One would think it is some new designer eco-hotel where the rich and environmentally conscious can be pampered free of guilt:
-The organic vegetable travel a short distance form the well-tended garden to the
table where they are eaten
-Waste is carefully picked through and recycled, saving thousands of dollars
-The close-cropped lawns are maintained by push mowers to cut down on carbon
emissions and gas expenses.
Designer hotel -- no. Prison -- yes.
At the Stafford Creek Corrections Center, a few yards from the garden where strawberries and cucumbers grow looms a tower where guards watch inmates, high-powered rifles at the ready. A jungle of razor wire surrounds the facility.
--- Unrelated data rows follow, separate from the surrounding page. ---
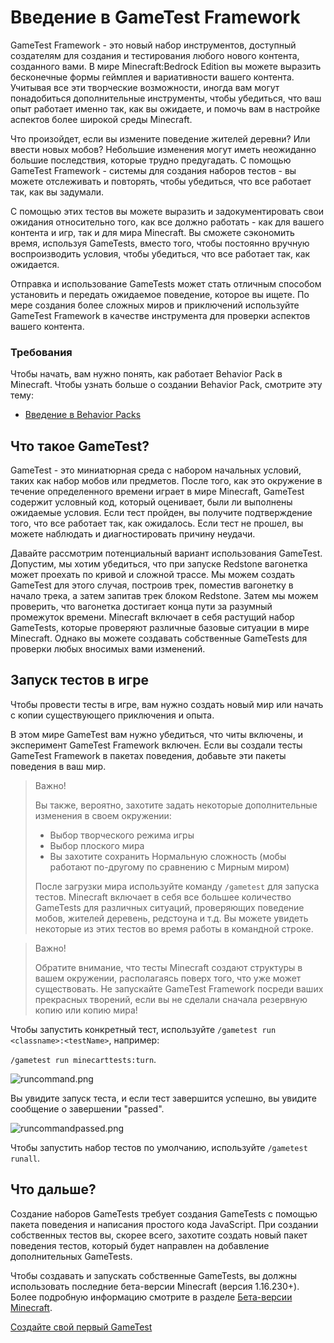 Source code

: # Введение в GameTest Framework

GameTest Framework - это новый набор инструментов, доступный создателям для создания и тестирования любого нового
контента, созданного вами. В мире Minecraft:Bedrock Edition вы можете выразить бесконечные формы геймплея и
вариативности вашего контента. Учитывая все эти творческие возможности, иногда вам могут понадобиться дополнительные
инструменты, чтобы убедиться, что ваш опыт работает именно так, как вы ожидаете, и помочь вам в настройке аспектов более
широкой среды Minecraft.

Что произойдет, если вы измените поведение жителей деревни? Или ввести новых мобов? Небольшие изменения могут иметь
неожиданно большие последствия, которые трудно предугадать. С помощью GameTest Framework - системы для создания наборов
тестов - вы можете отслеживать и повторять, чтобы убедиться, что все работает так, как вы задумали.

С помощью этих тестов вы можете выразить и задокументировать свои ожидания относительно того, как все должно работать -
как для вашего контента и игр, так и для мира Minecraft. Вы сможете сэкономить время, используя GameTests, вместо того,
чтобы постоянно вручную воспроизводить условия, чтобы убедиться, что все работает так, как ожидается.

Отправка и использование GameTests может стать отличным способом установить и передать ожидаемое поведение, которое вы
ищете. По мере создания более сложных миров и приключений используйте GameTest Framework в качестве инструмента для
проверки аспектов вашего контента.

### Требования

Чтобы начать, вам нужно понять, как работает Behavior Pack в Minecraft. Чтобы узнать больше о создании Behavior Pack,
смотрите эту тему:

+ [Введение в Behavior Packs](../Adding_Content/Introduction_to_Behavior_Packs.md)

## Что такое GameTest?

GameTest - это миниатюрная среда с набором начальных условий, таких как набор мобов или предметов. После того, как это
окружение в течение определенного времени играет в мире Minecraft, GameTest содержит условный код, который оценивает,
были ли выполнены ожидаемые условия. Если тест пройден, вы получите подтверждение того, что все работает так, как
ожидалось. Если тест не прошел, вы можете наблюдать и диагностировать причину неудачи.

Давайте рассмотрим потенциальный вариант использования GameTest. Допустим, мы хотим убедиться, что при запуске Redstone
вагонетка может проехать по кривой и сложной трассе. Мы можем создать GameTest для этого случая, построив трек, поместив
вагонетку в начало трека, а затем запитав трек блоком Redstone. Затем мы можем проверить, что вагонетка достигает конца
пути за разумный промежуток времени. Minecraft включает в себя растущий набор GameTests, которые проверяют различные
базовые ситуации в мире Minecraft. Однако вы можете создавать собственные GameTests для проверки любых вносимых вами
изменений.

## Запуск тестов в игре

Чтобы провести тесты в игре, вам нужно создать новый мир или начать с копии существующего приключения и опыта.

В этом мире GameTest вам нужно убедиться, что читы включены, и эксперимент GameTest Framework включен. Если вы создали
тесты GameTest Framework в пакетах поведения, добавьте эти пакеты поведения в ваш мир.


> Важно!
>
> Вы также, вероятно, захотите задать некоторые дополнительные изменения в своем окружении:
>
> * Выбор творческого режима игры
> * Выбор плоского мира
> * Вы захотите сохранить Нормальную сложность (мобы работают по-другому по сравнению с Мирным миром)
>
>
> После загрузки мира используйте команду `/gametest` для запуска тестов. Minecraft включает в себя все большее количество GameTests для различных ситуаций, проверяющих поведение мобов, жителей деревень, редстоуна и т.д. Вы можете увидеть некоторые из этих тестов во время работы в командной строке.


> Важно!
>
> Обратите внимание, что тесты Minecraft создают структуры в вашем окружении, располагаясь поверх того, что уже может существовать. Не запускайте GameTest Framework посреди ваших прекрасных творений, если вы не сделали сначала резервную копию или копию мира!


Чтобы запустить конкретный тест, используйте `/gametest run <classname>:<testName>`, например:

`/gametest run minecarttests:turn`.

![runcommand.png](https://docs.microsoft.com/ru-ru/minecraft/creator/documents/media/gametestgettingstarted/runcommand.png)

Вы увидите запуск теста, и если тест завершится успешно, вы увидите сообщение о завершении "passed".

![runcommandpassed.png](https://docs.microsoft.com/ru-ru/minecraft/creator/documents/media/gametestgettingstarted/runcommandpassed.png)

Чтобы запустить набор тестов по умолчанию, используйте `/gametest runall`.

## Что дальше?

Создание наборов GameTests требует создания GameTests с помощью пакета поведения и написания простого кода JavaScript.
При создании собственных тестов вы, скорее всего, захотите создать новый пакет поведения тестов, который будет направлен
на добавление дополнительных GameTests.

Чтобы создавать и запускать собственные GameTests, вы должны использовать последние бета-версии Minecraft (версия
1.16.230+). Более подробную информацию смотрите в разделе [Бета-версии Minecraft](https://aka.ms/mcbeta).

[Создайте свой первый GameTest](Build_your_first_GameTest.md)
Hundreds of inmates not only have a positive impact on their prison environment, but on the world beyond the walls confining them. Washington state inmates are restoring local protected, yet disappearing grasslands by hand planting thousands of seedlings in a prison greenhouse. Inmates at another state prison raise an endangered species of frog.
The inmates work for less than a dollar an hour and, as a result of their incarceration, are able to take on time consuming labor intensive projects. Both ecologists and prison officials have been surprised by the passion and seriousness of the prisoners involved with the project. The inmates raising the frogs had better results than a group of scientists conducting a similar project in a lab.